I prefer rST to Markdown
Use cases: books vs everyday docs
- Many agree rST (especially with Sphinx) is strong for large, structured documentation and books: custom roles/directives, semantic constructs (exercises/solutions, bug links), and multi-format output.
- Markdown is preferred for everyday notes, READMEs, comments, and small docs because it “gets out of the way” and is fast to write, especially for non‑technical or occasional contributors.
- Several note that when writing an actual book, the bottleneck is often typesetting and multi-output pipelines; some solve this with Markdown + Pandoc or custom tooling instead of rST.
Expressiveness and extensibility
- rST is praised as “midweight” and semantically rich: directives, roles, cross‑refs, and the Sphinx API make custom document objects easy to define and reuse.

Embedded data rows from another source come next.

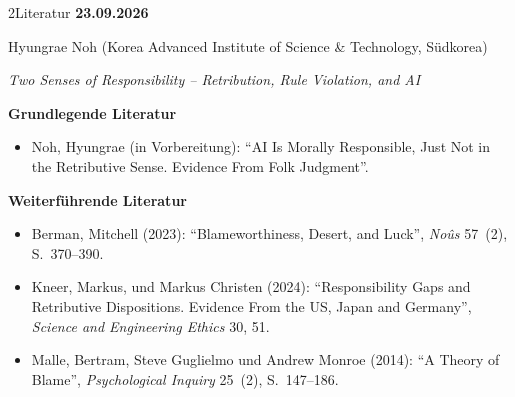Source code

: \documentclass[xcolor=table,9pt,aspectratio=169]{beamer}
\begin{document}
\begin{frame}{\vspace*{10mm}2\hspace*{1em}Literatur}
\textbf{23.09.2026}

\smallskip
Hyungrae Noh (Korea Advanced Institute of Science \& Technology, Südkorea)

\medskip
\textit{Two Senses of Responsibility -- Retribution, Rule Violation, and AI}


\medskip
\textbf{Grundlegende Literatur}
{\footnotesize
\begin{itemize}[label=,leftmargin=2em,itemindent=-2em]
   \item Noh, Hyungrae (in Vorbereitung): \enquote{AI Is Morally Responsible, Just Not in the Retributive Sense. Evidence From Folk Judgment}.
\end{itemize}
}

\medskip
\textbf{Weiterführende Literatur}
{\footnotesize
\begin{itemize}[label=,leftmargin=2em,itemindent=-2em]
   \item Berman, Mitchell (2023): \enquote{Blameworthiness, Desert, and Luck}, \textit{Noûs} 57~(2), S.~370--390.
   \item Kneer, Markus, und Markus Christen (2024): \enquote{Responsibility Gaps and Retributive Dispositions. Evidence From the US, Japan and Germany}, \textit{Science and Engineering Ethics} 30, 51.
   \item Malle, Bertram, Steve Guglielmo und Andrew Monroe (2014): \enquote{A Theory of Blame}, \textit{Psychological Inquiry} 25~(2), S.~147--186.
\end{itemize}
}
\end{frame}
\end{document}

- Critics point out real limits (e.g., awkward or impossible inline markup nesting) and say Sphinx/docutils extensions are painful in practice.
- Many argue Markdown can be effectively extended via dialects (Pandoc, MyST, Hugo shortcodes, markdown‑it plugins), making it “good enough” even for complex workflows.
Tooling and ecosystems
- Sphinx + rST is seen as architecturally sound for big doc sites, with strong linking guarantees, extension ecosystem, and i18n/versioning features—but also slow builds, finicky configs, and fragile plugin compatibility.
- Markdown wins on ubiquity: supported across languages, platforms, Git hosting, static site generators, and editors, with good linters and ergonomics.
- Lack of rST support in modern tools and the Python‑only reference implementation are recurring complaints.
Readability and syntax preferences
- Supporters of Markdown emphasize source readability and familiarity from email/Usenet conventions; many say non‑technical users can read and write it with almost no training.
- rST is widely perceived as “ugly” or visually noisy (directives, underlined headers, trailing underscores), though some argue it’s still readable if used with discipline.
- There’s disagreement over whether rST is “just as easy” as Markdown; multiple commenters report failed attempts to introduce rST in teams.
Alternative markup systems
- AsciiDoc is repeatedly suggested as a better “power user” middle ground than rST (richer tables, includes, xrefs), but tooling—especially outside Ruby—is weaker.
- Other contenders mentioned: Org mode, Djot, Typst, Scribble/Pollen, XML/DocBook/XSLT, SGML, HTML with custom elements, and YAML for structured data.
- Consensus: no single format is ideal; choice depends on audience, tooling, and document complexity.